O livro interessará por isso, em primeiro lugar, aos historiadores e outros leitores empenhados em conhecer de forma mais completa e menos unívoca a atividade desse setor complexo e ativo da oposição política ao anterior regime, e que desde o início pretendeu transformar a queda deste na construção de uma alternativa revolucionária ao capitalismo indígena e ao sistema «colonial-fascista» que o sustentava. Mas, mais do que isso, oferece aos olhos de quem o não conheceu, ou dele na época teve uma visão parcial, o retrato de um meio dinâmico e alternativo, que decidiu cortar o cordão umbilical que o prendia ao universo mental do salazarismo e também ao da oposição tradicional, em particular a hegemonizada pelo PCP ou, com uma presença menos significativa e organizada, a que aproximava o velho republicanismo e a social-democracia.

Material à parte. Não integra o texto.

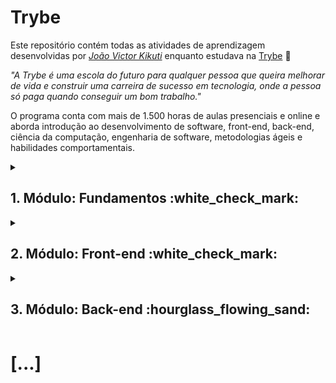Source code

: # Trybe

Este repositório contém todas as atividades de aprendizagem desenvolvidas por _[João Victor Kikuti](https://github.com/kikutii)_ enquanto estudava na [Trybe](https://www.betrybe.com/) :rocket:

_"A Trybe é uma escola do futuro para qualquer pessoa que queira melhorar de vida e construir uma carreira de sucesso em tecnologia, onde a pessoa só paga quando conseguir um bom trabalho."_

O programa conta com mais de 1.500 horas de aulas presenciais e online e aborda introdução ao desenvolvimento de software, front-end, back-end, ciência da computação, engenharia de software, metodologias ágeis e habilidades comportamentais.

<details>
  <summary>
    <h2>1. Módulo: Fundamentos :white_check_mark:</h2>
  </summary>
  <h5>Bloco/Seção 1: Introdução - Unix & Shell</h5>

  - [x] 1-1-3: _Unix & Bash - Part 1_
  - [x] 1-1-4: _Unix & Bash - Part 2_

  <h5>Bloco/Seção 2: Git & GitHub</h5>

  - [x] 1-2-1: _O que é e para que serve?_
  - [x] 1-2-2: _Entendendo os comandos_

  <h5>Bloco/Seção 3: Introdução - HTML & CSS</h5>

  - [x] 1-3-1: _HTML & CSS - Estruturas de página_
  - [x] 1-3-2: _HTML & CSS - Primeiros passos em CSS_
  - [x] 1-3-3: _HTML & CSS - Seletores e posicionamento_
  - [x] 1-3-4: _HTML Semântico_
  - [x] 1-3-5: _[Projeto - Lessons Learned - HTML & CSS](https://github.com/kikutii/kikuti-project-lessons-learned)_

  <h5>Bloco/Seção 4: Introdução - JavaScript</h5>

  - [x] 1-4-1: _JavaScript - Primeiros passos_
  - [x] 1-4-2: _JavaScript - Array e loop For_
  - [x] 1-4-3: _JavaScript - Lógica de Programação e Algoritmos_
  - [x] 1-4-4: _JavaScript - Objetos e funções_
  - [x] 1-3-5: _[Projeto - Playground Functions - Javascript](https://github.com/kikutii/kikuti-project-playground-functions)_

  <h5>Bloco/Seção 5: Introdução - JavaScript - Projetos</h5>

  - [x] 1-5-1: _Javascript - DOM e seletores_
  - [x] 1-5-2: _Javascript - Trabalhando com elementos_
  - [x] 1-5-3: _Javascript - Eventos_
  - [x] 1-5-4: _Javascript - Web Storage_
  - [x] 1-5-5: _[Projeto - Pixel Art - Javascript & HTML/CSS](https://github.com/kikutii/kikuti-project-pixels-art)_

  <h5>Bloco/Seção 6: Introdução - Front-end</h5>

  - [x] 1-6-1: _HTML & CSS - Forms_
  - [x] 1-6-2: _Bibliotecas JavaScript e Frameworks CSS_
  - [x] 1-6-3: _CSS Flexbox - Part 1_
  - [x] 1-6-4: _CSS Flexbox - Part 2_
  - [x] 1-6-5: _CSS Responsivo - Mobile First_
  - [x] 1-6-6: _[Projeto - TrybeWarts](https://github.com/kikutii/kikuti-trybewarts-project)_

  <h5>Bloco/Seção 7: JavaScript ES6 & Testes Unitários</h5>

  - [x] 1-7-1: _JavaScript ES6 - let, const, arrow functions e template literals_
  - [x] 1-7-2: _JavaScript ES6 - Fluxo de exceção e Objetos_
  - [x] 1-7-3: _Primeiros passos em Jest_
  - [x] 1-7-4: _[Projeto - JavaScript Testes Unitários - Jest](https://github.com/kikutii/kikuti-project-js-unit-tests)_

  <h5>Bloco/Seção 8: JavaScript ES6</h5>

  - [x] 1-8-1: _JavaScript ES6 - Introdução a Higher Order Funcstions_
  - [x] 1-8-2: _JavaScript ES6 - Higher Order Functions - forEach, find, filter, some, every, sort_
  - [x] 1-8-3: _JavaScript ES6 - Higher Order Functions - map e filter_
  - [x] 1-8-4: _JavaScript ES6 - Higher Order Funcstions - reduce_
  - [x] 1-8-5: _JavaScript ES6 - spread operator, parâmetro rest, destructuring e mais_
  - [x] 1-8-6: _[Projeto - Zoo functions - Javascript](https://github.com/kikutii/kikuti-zoo-functions-project)_
</details>

<details>
  <summary>
    <h2>2. Módulo: Front-end :white_check_mark:</h2>
  </summary>
  <h5>Bloco/Seção 1: Assincronicidade & Callbacks</h5>

  - [x] 2-1-1: _JavaScript Assíncrono e Callbacks_
  - [x] 2-1-2: _JavaScript Assíncrono - Fetch API e async/await_
  - [x] 2-1-3: _Jest - Testes Assíncronos_
  - [x] 2-1-4: _[Projeto - Carrinho de Compras](https://github.com/kikutii/kikuti-project-shopping-cart)_

  <h5>Bloco/Seção 2: Introdução - React</h5>

  - [x] 2-2-1: _'Hello, world!' no React!_
  - [x] 2-2-2: _Componentes React_
  - [ ] 2-2-3: _[Projeto - Solar System]()_

  <h5>Bloco/Seção 3: React</h5>

  - [ ] 2-3-1: _Components com estado e eventos_
  - [ ] 2-3-2: _Formulários no React_
  - [x] 2-3-3: _[Projeto - Tryunfo](https://github.com/kikutii/kikutii-project-tryunfo)_

  <h5>Bloco/Seção 4: Ciclo de Vida de Componentes e React router</h5>

  - [ ] 2-4-1: _Ciclo de vida de componentes_
  - [ ] 2-4-2: _React Router_
  - [ ] 2-4-3: _[Projeto - TrybeTunes]()_

  <h5>Bloco/Seção 5: Metodologias Ágeis</h5>

  - [ ] 2-5-1: _Metodologias Ágeis_
  - [ ] 2-5-2: _[Projeto - Frontend Online Store]()_

  <h5>Bloco/Seção 6: Testes em React</h5>

  - [ ] 2-6-1: _RTL - Primeiros passos_
  - [ ] 2-6-2: _RTL - mocks e inputs_
  - [ ] 2-6-3: _RTL - Testando React Router_
  - [ ] 2-6-4: _[Projeto - Testes em React]()_

  <h5>Bloco/Seção 7: Introdução ao Redux</h5>

  - [ ] 2-7-1: _Introdução ao Redux - O estado global da aplicação_
  - [ ] 2-7-2: _React com Redux - Parte 1_
  - [ ] 2-7-3: _React com Redux - Prática_
  - [ ] 2-7-4: _React com Redux - Parte 2_
  - [ ] 2-7-5: _Testes síncronos com React-Redux_
  - [ ] 2-7-6: _[Projeto - Trybe Wallet]()_

  <h5>Bloco/Seção 8: Projeto React</h5>

  - [ ] 2-8-1: _[Projeto - Jogo de Trivia]()_

  <h5>Bloco/Seção 9: React & Context API</h5>

  - [ ] 2-9-1: _Context API do React_
  - [ ] 2-9-2: _React Hooks - useState e useContext_
  - [ ] 2-9-3: _React Hooks - useEffect e Hooks customizados_
  - [ ] 2-9-4: _[Projeto - StarWars Datatable com Context API e Hooks]()_

  <h5>Bloco/Seção 10: Projeto Final de Front-end</h5>

  - [ ] 12-10-1: _[Projeto - App de Receitas]()_
</details>

<details>
  <summary>
    <h2>3. Módulo: Back-end :hourglass_flowing_sand:</h2>
  </summary>
  <h5>Bloco/Seção 1: Introdução - Bancos de dados relacionais</h5>

  - [ ] 3-1-1: _Banco de dados SQL_
  - [ ] 3-1-2: _Encontrando dados em um banco de dados_
  - [ ] 3-1-3: _Filtrando dados de forma específica_
  - [ ] 3-1-4: _Manipulando tabelas_
  - [ ] 3-1-5: _[Projeto - All For One]()_

  <h5>Bloco/Seção 2: Bancos de dados relacionais</h5>

  - [ ] 3-2-1: _Funções mais usadas no SQL_
  - [ ] 3-2-2: _Descomplicando JOINs e UNIONs_
  - [ ] 3-2-3: _Stored Routines & Subqueries_
  - [ ] 3-2-4: _[Projeto - Vocabulary Booster]()_

  <h5>Bloco/Seção 3: Bancos de dados relacionais</h5>

  - [ ] 3-3-1: _Transformando ideias em um modelo de banco de dados_
  - [ ] 3-3-2: _Normalização, Formas Normais e Dumps_
  - [ ] 3-3-2: _Transformando ideias em um modelo de banco de dados - Parte 2_
  - [ ] 3-3-3: _[Projeto - One For All]()_

  <h5>Bloco/Seção 4: Introdução - NoSQL</h5>

  - [ ] 3-4-1: _MongoDB - Introdução_
  - [ ] 3-4-2: _Filter Operators_
  - [ ] 3-4-3: _[Projeto - Data Flights]()_

  <h5>Bloco/Seção 5: Updates</h5>

  - [ ] 3-5-1: _Updates Simples_
  - [ ] 3-5-2: _Updates Complexos - Arrays - Parte 1_
  - [ ] 3-5-3: _Updates Complexos - Arrays - Parte 2_
  - [ ] 3-5-4: _[Projeto - Commerce]()_

  <h5>Bloco/Seção 6: Aggregation Framework</h5>

  - [ ] 3-6-1: _Aggregation Framework - Part 1_
  - [ ] 3-6-2: _Aggregation Framework - Part 2_
  - [ ] 3-6-3: _[Projeto - Aggregations]()_

  <h5>Bloco/Seção 7: Intro - NodeJS</h5>

  - [ ] 3-7-1: _NodeJS - Introdução_
  - [ ] 3-7-2: _NodeJS - Fluxo Assíncrono_
  - [ ] 3-7-3: _NodeJS - Arquitetura_
  - [ ] 3-7-4: _[Projeto - A CLI of Ice and Fire]()_

  <h5>Bloco/Seção 8: NodeJS</h5>

  - [ ] 3-8-1: _Express: HTTP com Node.js_
  - [ ] 3-8-2: _Arquitetura de Software - Introdução ao MVC_
  - [ ] 3-8-3: _[Projeto - Cookmaster]()_

  <h5>Bloco/Seção 9: NodeJS</h5>

  - [ ] 3-9-1: _Arquitetura de Software - Camada de Serviço_
  - [ ] 3-9-2: _Arquitetura web - Rest e Restful_
  - [ ] 3-9-3: _[Projeto - Store Manager]()_

  <h5>Bloco/Seção 10: NodeJS</h5>

  - [ ] 3-10-1: _NodeJS - JWT - (JSON Web Token)_
  - [ ] 3-10-2: _NodeJS - Upload de arquivos com Multer_
  - [ ] 3-10-3: _[Projeto - Cookmaster V2]()_

  <h5>Bloco/Seção 11: Introdução - Deploy</h5>

  - [ ] 3-11-1: _Infraestrutura - Deploy com Heroku_
  - [ ] 3-11-2: _Deploy - Gerenciadores de Processos_
  - [ ] 3-11-3: _[Projeto - Stranger Things]()_

  <h5>Bloco/Seção 12: Projeto</h5>

  - [ ] 3-12-1: _[Projeto - Trybeer]()_

  <h5>Bloco/Seção 13: Arquitetura de Software</h5>

  - [ ] 3-13-1: _Arquitetura - Princípios SOLID_
  - [ ] 3-13-2: _ORM - Interface da aplicação com o banco de dados_
  - [ ] 3-13-3: _Arquitetura de Software - DDD_
  - [ ] 3-13-4: _Boas práticas na escrita de testes_
  - [ ] 3-13-3: _[Projeto - API de Blogs]()_

  <h5>Bloco/Seção 14: Sockets</h5>

  - [ ] 3-14-1: _Sockets - TCP/UDP & NET_
  - [ ] 3-14-2: _Sockets - Socket.io_
  - [ ] 3-14-3: _[Projeto - Webchat]()_

  <h5>Bloco/Seção 15: Projeto</h5>

  - [ ] 3-15-1: _[Projeto - Trybeer V2]()_

  ## Módulo: Ciência da Computação :hourglass_flowing_sand:

  <h5>Bloco/Seção 16: Introdução - Ciência da Computação</h5>

  - [ ] 3-16-1: _Arquitetura de Computadores_
  - [ ] 3-16-2: _Arquitetura de redes_
  - [ ] 3-16-3: _Redes de computadores, ferramentas e segurança_
  - [ ] 3-16-4: _[Projeto - Explorando os protocolos]()_

  <h5>Bloco/Seção 17: Python</h5>

  - [ ] 3-17-1: _Aprendendo Python_
  - [ ] 3-17-2: _Testes e Exceções_
  - [ ] 3-17-3: _Entrada e Saída de dados_
  - [ ] 3-17-4: _Entrada e Saída de dados_
  - [ ] 3-17-5: _[Projeto - Tech news]()_
</details>

# [...]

Por intermédio de uma abordagem descritiva, título a título, de um conjunto diversificado de publicações editadas no interior do país ou fora dele, destinadas em ambos os casos a circular clandestinamente ou a alimentar a atividade regular de numerosas organizações orientadas para o derrube do regime, José Pacheco Pereira dá a ver um microcosmo incandescente que influenciou, de uma forma em larga medida decisiva, parte importante da elite política e cultural portuguesa das últimas décadas. Não se trata de perceber de forma objetiva a ligação de tudo isto com as escolhas pessoais que nas décadas seguintes os ex-militantes maoistas ou trotskistas convertidos à democracia representativa foram fazendo, mas sim de reconhecer, com as mãos em muito dos papéis e das ideias que os moldaram politicamente e deram sentido aos combates que travaram, o caldo de cultura de distanciamento radical com o país antigo e «habitual» que estes documentos tão bem ilustram.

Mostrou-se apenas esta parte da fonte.